Total collapse of the forests and a situation where the forest is completely green were the main scenarios selected. Among the key influencers were politicians, the implementation capacity of key stakeholders, enforcement of forest laws and policies, influx of migrants and population dynamics. Undesirable scenarios included insecure forest tenure rights due to immigration and unfair enforcement of forest laws in favor of powerful, well-connected immigrants over indigenous people.
Undesirable scenarios: Drivers of landlord absenteeism
Because of the kind of destruction taking place occasioned by migrants, the researchers mapped the pathways for potential tenure security for Kibaale by 2025. The ten-year period, from 2015 when the study began to 2025 when it is projected to end, provides ample time to monitor changes. This they did through identifying desirable and non-desirable scenarios.
Using PPA, community members were brought together and this was effective in encouraging collective reflection, and thus CIFOR and partner scientists were able to identify threats to forest tenure security. The women viewed a major threat as the potential takeover of trees that were planted by women. Communities recommended involvement as well as identifying the responsible agents they were to work with.
The strategy of Kibaale district to overcome the problem was through exploring ways to strengthen community participation.
Tenure reform implementation in Uganda – presenting results
The research is anchored in four districts of Uganda that cover four different types of tenure regimes. Lamwo district presented a unique case – most of its forests are customary and managed by traditional institutions, therefore tenure reforms enabled traditional institutions to register forests as community forests.
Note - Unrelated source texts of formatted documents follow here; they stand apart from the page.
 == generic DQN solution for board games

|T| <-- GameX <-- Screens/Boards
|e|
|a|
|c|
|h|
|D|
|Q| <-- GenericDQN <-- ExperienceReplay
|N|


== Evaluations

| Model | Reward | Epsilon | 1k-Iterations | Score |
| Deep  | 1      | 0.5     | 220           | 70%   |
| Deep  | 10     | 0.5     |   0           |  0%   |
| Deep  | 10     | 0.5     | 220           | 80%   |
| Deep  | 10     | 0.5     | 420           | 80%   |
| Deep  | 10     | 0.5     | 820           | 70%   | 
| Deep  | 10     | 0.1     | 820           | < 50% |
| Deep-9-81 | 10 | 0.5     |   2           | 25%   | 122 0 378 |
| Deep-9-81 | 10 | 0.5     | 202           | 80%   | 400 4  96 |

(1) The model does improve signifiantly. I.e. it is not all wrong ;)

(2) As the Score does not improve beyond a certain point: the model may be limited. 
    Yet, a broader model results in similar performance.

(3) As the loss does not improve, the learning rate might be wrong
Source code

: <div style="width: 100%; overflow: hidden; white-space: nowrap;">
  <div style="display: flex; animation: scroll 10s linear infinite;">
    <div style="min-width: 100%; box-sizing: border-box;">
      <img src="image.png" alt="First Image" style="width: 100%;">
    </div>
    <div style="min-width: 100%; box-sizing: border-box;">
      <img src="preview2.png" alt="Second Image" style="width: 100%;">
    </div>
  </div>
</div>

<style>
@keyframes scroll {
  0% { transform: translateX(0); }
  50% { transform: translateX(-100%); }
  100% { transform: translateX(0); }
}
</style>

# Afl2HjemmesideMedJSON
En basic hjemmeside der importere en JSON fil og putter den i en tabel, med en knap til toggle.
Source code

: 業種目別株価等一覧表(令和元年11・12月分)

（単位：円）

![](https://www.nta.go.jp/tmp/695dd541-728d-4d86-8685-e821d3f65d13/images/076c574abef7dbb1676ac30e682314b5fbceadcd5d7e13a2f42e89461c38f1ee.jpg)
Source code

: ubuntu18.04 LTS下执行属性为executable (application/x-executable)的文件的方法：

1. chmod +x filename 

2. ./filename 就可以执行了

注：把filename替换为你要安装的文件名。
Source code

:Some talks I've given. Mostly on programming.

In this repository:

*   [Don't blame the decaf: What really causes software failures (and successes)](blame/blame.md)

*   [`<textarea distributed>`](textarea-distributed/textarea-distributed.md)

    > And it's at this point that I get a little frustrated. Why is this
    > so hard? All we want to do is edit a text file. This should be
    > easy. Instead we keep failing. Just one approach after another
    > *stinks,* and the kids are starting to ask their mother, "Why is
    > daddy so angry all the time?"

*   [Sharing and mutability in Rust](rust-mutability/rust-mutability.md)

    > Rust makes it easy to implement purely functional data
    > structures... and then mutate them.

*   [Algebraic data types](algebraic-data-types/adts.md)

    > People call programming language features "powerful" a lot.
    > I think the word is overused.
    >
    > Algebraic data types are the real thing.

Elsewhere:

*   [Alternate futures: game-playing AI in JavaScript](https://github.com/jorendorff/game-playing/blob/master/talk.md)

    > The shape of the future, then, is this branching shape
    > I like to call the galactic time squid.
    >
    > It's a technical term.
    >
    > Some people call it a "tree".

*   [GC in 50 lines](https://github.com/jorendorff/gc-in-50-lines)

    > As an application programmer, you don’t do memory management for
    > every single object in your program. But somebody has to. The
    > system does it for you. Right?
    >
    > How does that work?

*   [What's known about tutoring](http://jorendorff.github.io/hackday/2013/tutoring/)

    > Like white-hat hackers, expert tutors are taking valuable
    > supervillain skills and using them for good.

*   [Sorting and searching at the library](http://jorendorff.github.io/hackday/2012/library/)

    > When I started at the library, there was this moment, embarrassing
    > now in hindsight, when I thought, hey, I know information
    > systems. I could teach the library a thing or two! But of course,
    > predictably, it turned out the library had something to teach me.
Forest tenure issues in Uganda are alleviated through clear boundaries, land title and the absence of conflicts within the community. This means an unoccupied title opens a window for land use by migrants.
The main concerns and the key motivations for the colloquium are to assess the implementation of forest tenure reforms in Uganda, despite reforms in land tenure systems and the subsequent adoption of the National Forestry and Tree Planting Act 15 years ago.
The colloquium will be sharing important lessons learnt and knowledge generated both at the local and national levels.
What work has been done in Uganda? Focus on the PPA analysis
During the implementation of forest tenure reforms in Uganda, a number of challenges were observed including tedious processes to formalize rights, community inability to protect and safeguard forest tenure rights and poverty levels among adjacent communities. Implementers were concerned about the slow manner in which reforms were taking place.
Despite the adoption of the National Forestry and Tree Planting Act, there have been few assessments of tenure reform progress. The study examined tenure regimes and found that there were significant differences as far as clarity and fairness of rules. It is for this reason that Participatory Prospective analysis (PPA) was adopted, which revealed that state and non-stakeholders share a common interest in protecting forests.